WHAT THE TASK ASKS → Consider the listing below. Extract exactly the lines from the line containing "#### Additional Features" to the line containing "Thanks to the Content Creators/Teachers", both included.

DATA SHOWN →
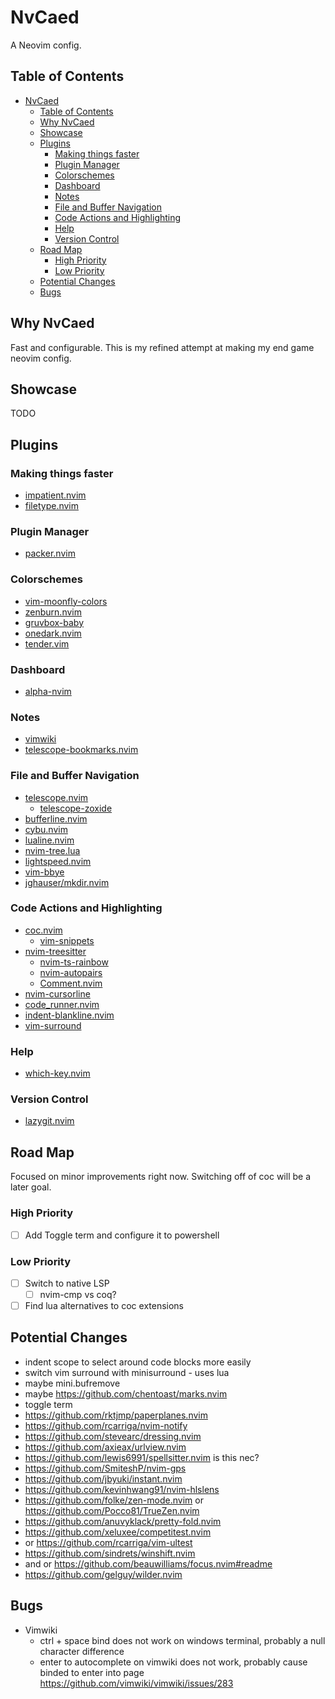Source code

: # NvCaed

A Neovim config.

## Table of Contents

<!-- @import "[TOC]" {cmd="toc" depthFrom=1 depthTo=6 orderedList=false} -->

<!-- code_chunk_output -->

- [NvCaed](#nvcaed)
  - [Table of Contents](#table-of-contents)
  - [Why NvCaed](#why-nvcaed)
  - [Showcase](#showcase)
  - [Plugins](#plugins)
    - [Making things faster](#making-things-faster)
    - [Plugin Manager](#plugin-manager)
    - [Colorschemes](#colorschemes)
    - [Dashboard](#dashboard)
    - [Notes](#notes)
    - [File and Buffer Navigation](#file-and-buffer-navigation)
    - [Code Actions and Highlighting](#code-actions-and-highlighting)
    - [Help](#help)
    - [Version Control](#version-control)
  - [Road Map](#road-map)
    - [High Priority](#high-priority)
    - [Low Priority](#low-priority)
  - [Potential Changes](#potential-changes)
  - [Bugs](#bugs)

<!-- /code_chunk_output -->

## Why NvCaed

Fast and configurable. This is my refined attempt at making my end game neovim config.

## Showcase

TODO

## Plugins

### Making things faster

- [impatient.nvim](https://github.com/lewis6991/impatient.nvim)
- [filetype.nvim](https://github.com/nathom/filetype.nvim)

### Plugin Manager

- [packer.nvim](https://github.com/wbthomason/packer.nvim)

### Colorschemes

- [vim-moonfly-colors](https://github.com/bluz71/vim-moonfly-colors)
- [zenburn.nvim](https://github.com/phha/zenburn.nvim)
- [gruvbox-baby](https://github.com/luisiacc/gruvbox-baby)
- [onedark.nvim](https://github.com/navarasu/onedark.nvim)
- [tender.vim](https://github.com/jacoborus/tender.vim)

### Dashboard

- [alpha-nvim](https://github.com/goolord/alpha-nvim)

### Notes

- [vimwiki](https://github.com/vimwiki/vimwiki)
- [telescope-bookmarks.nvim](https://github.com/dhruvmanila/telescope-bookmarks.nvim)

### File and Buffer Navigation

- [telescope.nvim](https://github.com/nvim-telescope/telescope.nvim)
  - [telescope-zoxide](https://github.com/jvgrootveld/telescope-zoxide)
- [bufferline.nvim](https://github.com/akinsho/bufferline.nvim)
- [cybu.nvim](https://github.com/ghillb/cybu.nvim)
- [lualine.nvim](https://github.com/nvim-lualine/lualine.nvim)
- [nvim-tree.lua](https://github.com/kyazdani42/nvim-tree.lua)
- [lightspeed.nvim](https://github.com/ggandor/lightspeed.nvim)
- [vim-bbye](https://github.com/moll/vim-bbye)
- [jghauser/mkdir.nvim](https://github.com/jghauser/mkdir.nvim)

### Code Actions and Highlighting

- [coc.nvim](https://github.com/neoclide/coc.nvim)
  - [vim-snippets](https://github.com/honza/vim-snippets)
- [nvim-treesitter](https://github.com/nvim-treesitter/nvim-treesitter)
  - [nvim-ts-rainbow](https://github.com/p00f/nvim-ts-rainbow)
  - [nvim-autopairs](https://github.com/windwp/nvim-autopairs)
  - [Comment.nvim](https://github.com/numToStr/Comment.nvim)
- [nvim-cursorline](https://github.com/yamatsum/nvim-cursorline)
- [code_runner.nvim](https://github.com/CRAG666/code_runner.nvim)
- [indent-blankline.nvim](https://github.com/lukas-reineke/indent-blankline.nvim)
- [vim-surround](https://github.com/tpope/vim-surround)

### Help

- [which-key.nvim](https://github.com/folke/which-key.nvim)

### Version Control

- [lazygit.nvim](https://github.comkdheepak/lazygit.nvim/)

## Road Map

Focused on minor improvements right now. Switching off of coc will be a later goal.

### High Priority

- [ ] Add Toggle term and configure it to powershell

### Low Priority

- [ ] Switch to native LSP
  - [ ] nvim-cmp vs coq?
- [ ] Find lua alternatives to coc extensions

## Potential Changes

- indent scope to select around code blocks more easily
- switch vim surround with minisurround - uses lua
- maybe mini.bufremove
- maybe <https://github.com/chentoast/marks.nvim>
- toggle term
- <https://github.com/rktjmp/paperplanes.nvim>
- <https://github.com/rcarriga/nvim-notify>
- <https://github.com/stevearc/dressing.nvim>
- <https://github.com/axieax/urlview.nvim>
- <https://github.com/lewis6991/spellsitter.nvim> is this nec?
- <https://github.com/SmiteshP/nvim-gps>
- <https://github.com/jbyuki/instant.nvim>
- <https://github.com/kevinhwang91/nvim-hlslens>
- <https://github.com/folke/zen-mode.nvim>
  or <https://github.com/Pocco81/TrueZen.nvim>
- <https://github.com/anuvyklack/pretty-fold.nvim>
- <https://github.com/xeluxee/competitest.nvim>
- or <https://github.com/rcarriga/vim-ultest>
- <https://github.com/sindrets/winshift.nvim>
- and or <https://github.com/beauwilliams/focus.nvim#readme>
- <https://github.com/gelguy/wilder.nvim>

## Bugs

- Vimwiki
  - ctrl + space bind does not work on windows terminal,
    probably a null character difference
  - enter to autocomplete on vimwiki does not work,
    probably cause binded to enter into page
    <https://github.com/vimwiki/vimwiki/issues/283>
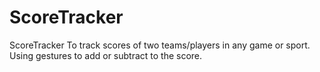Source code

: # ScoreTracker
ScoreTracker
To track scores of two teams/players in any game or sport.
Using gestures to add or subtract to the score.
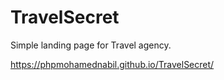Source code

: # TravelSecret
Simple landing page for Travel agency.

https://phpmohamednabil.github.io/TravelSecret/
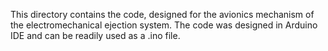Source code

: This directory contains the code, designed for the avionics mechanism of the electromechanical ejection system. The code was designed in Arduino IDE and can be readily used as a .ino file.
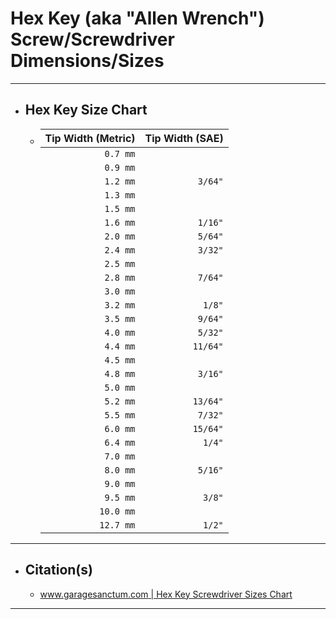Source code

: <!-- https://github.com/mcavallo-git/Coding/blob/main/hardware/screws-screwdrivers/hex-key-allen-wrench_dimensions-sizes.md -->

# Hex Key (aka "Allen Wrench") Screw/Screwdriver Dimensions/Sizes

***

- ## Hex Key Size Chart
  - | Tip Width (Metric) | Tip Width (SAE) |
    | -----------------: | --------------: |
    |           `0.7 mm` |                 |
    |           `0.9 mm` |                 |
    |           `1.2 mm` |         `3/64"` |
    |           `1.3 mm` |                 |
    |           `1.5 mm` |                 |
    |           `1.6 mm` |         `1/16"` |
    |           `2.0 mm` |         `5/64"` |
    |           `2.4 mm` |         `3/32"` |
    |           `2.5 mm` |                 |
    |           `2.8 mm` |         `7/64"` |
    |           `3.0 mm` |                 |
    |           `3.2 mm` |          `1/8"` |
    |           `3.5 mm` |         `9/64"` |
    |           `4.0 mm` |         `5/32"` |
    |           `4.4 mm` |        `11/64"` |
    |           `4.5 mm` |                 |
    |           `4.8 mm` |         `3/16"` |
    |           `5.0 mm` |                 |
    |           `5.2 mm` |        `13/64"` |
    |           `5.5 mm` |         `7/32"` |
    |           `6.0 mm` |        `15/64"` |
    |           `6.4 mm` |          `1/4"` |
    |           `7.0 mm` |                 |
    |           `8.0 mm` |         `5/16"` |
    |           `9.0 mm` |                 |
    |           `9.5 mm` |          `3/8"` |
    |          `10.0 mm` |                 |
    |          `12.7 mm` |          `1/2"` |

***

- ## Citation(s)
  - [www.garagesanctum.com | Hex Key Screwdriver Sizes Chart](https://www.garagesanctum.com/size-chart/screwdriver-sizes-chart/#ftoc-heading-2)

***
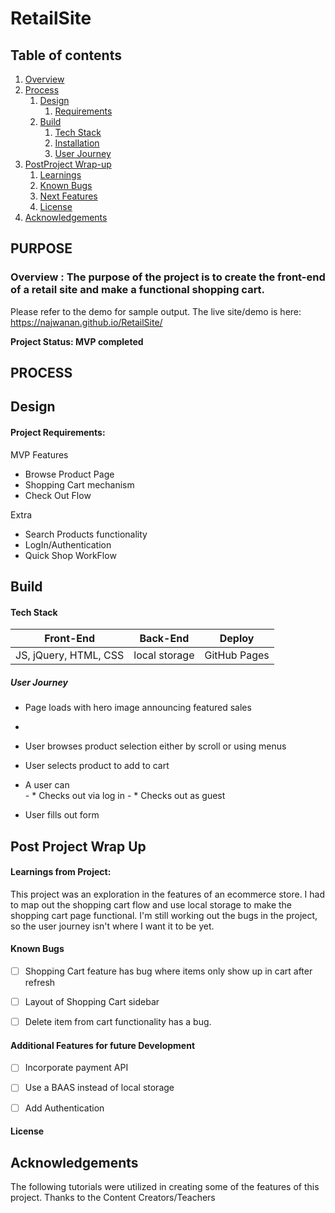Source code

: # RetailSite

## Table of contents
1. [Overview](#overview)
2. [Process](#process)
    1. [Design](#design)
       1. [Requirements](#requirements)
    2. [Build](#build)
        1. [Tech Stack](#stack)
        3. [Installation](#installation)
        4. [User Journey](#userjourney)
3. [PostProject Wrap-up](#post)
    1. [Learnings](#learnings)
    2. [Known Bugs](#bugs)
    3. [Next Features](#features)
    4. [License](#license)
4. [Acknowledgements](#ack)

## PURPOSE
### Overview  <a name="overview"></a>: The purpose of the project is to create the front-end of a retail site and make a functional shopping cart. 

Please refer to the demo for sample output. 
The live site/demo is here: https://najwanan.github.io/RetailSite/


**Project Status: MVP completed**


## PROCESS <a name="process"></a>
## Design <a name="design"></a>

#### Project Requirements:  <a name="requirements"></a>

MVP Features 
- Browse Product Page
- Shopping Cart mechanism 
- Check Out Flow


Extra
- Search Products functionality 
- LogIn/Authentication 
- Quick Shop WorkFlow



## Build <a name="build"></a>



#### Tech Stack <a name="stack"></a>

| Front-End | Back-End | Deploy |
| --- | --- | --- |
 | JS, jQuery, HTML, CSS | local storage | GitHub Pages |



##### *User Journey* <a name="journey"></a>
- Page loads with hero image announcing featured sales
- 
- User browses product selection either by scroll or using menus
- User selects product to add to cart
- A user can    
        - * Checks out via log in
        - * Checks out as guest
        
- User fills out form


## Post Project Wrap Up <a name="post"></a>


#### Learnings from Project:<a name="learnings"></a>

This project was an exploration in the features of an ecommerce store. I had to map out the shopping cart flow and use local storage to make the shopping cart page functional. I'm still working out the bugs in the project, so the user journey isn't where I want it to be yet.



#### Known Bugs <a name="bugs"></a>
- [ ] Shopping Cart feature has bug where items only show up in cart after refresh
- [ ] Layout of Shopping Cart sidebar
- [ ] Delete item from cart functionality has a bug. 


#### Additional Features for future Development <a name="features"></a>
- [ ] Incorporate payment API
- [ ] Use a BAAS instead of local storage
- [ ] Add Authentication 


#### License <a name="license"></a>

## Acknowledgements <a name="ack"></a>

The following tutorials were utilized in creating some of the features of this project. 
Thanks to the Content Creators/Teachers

* * *

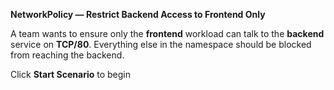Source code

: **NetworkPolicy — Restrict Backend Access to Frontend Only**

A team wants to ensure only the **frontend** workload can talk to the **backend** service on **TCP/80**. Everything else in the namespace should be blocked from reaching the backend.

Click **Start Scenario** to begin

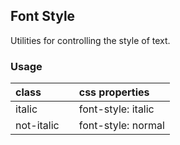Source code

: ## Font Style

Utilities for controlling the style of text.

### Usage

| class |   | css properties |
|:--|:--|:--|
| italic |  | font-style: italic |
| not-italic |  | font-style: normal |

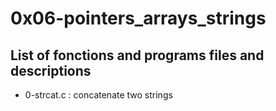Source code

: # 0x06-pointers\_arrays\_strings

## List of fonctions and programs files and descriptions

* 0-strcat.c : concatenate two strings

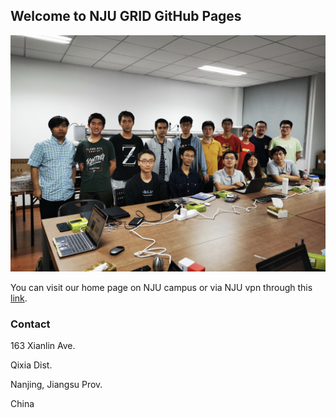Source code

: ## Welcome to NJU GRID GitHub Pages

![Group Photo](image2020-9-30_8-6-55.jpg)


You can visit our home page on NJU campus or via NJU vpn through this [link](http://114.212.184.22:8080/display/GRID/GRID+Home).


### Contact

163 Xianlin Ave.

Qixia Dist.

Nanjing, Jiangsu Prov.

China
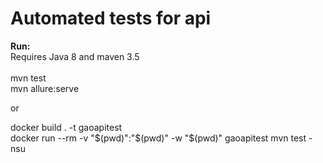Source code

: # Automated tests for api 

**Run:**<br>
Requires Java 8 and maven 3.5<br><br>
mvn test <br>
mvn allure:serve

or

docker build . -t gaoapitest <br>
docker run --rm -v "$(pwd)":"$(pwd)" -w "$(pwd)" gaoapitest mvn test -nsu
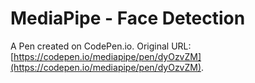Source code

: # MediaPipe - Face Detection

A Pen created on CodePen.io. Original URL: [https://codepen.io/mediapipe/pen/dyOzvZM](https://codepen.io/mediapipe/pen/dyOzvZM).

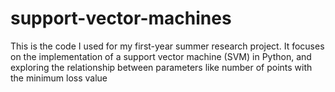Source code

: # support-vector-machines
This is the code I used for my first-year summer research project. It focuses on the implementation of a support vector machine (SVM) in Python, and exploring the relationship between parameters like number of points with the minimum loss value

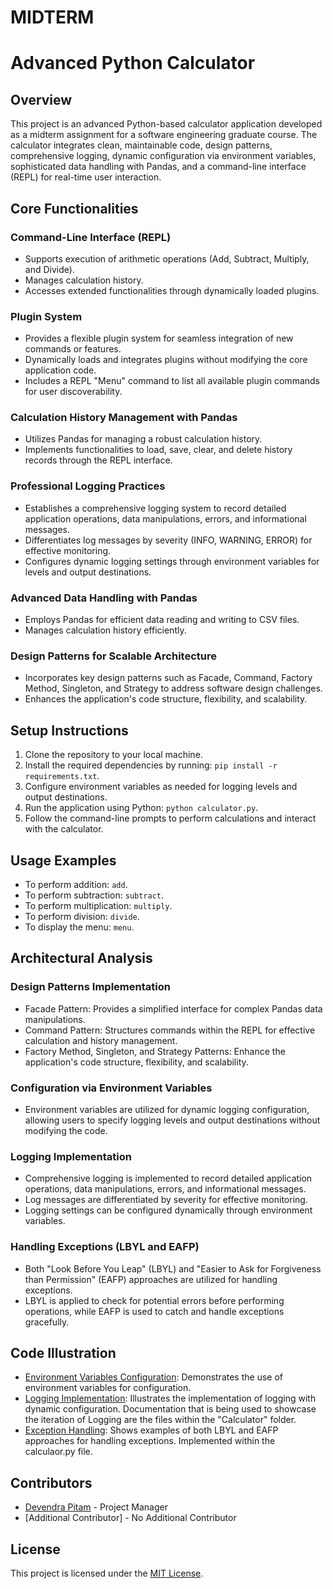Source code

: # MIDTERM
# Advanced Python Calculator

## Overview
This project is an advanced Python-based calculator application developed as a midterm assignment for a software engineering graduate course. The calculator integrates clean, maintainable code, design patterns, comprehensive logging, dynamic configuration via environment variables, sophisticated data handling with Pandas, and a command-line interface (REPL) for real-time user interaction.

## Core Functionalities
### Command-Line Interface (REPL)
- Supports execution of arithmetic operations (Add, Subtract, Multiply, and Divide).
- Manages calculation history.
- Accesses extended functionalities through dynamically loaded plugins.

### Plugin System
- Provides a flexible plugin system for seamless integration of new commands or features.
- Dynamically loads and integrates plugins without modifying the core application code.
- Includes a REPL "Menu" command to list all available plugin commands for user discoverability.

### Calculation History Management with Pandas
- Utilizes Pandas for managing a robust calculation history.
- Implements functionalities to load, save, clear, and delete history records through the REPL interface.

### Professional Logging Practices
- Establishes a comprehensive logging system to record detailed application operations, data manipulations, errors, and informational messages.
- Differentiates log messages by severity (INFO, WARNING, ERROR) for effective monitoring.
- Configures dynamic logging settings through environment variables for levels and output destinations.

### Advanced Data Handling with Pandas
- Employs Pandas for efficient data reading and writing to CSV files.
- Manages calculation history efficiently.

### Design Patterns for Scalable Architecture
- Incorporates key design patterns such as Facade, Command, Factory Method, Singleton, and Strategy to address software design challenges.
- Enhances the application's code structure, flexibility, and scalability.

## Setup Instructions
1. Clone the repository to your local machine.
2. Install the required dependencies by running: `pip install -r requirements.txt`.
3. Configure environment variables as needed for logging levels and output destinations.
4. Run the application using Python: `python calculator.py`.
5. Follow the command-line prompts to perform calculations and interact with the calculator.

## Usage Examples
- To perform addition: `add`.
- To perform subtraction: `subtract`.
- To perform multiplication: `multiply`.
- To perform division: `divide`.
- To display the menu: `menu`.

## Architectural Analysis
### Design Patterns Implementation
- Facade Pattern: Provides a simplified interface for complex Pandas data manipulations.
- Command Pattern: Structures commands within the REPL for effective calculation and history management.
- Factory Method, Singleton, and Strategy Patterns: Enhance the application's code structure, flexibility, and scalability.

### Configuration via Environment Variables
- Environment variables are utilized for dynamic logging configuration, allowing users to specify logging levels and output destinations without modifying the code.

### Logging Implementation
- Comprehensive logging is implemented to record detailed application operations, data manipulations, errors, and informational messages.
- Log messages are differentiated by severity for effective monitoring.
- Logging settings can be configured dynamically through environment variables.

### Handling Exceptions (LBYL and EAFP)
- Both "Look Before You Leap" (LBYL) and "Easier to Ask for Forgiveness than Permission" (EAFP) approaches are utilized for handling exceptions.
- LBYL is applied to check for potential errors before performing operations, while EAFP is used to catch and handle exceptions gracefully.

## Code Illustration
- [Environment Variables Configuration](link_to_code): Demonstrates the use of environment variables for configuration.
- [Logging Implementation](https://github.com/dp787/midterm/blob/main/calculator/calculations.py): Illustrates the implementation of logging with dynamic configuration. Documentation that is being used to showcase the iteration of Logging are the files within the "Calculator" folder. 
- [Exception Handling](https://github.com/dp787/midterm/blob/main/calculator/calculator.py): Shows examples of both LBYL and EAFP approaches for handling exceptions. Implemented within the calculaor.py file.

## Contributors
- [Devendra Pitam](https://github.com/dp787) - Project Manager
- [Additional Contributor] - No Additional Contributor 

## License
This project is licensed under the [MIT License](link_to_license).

RESULT OF THE EXERCISE →
#### Additional Features for future Development <a name="features"></a>
- [ ] Incorporate payment API
- [ ] Use a BAAS instead of local storage
- [ ] Add Authentication 


#### License <a name="license"></a>

## Acknowledgements <a name="ack"></a>

The following tutorials were utilized in creating some of the features of this project. 
Thanks to the Content Creators/Teachers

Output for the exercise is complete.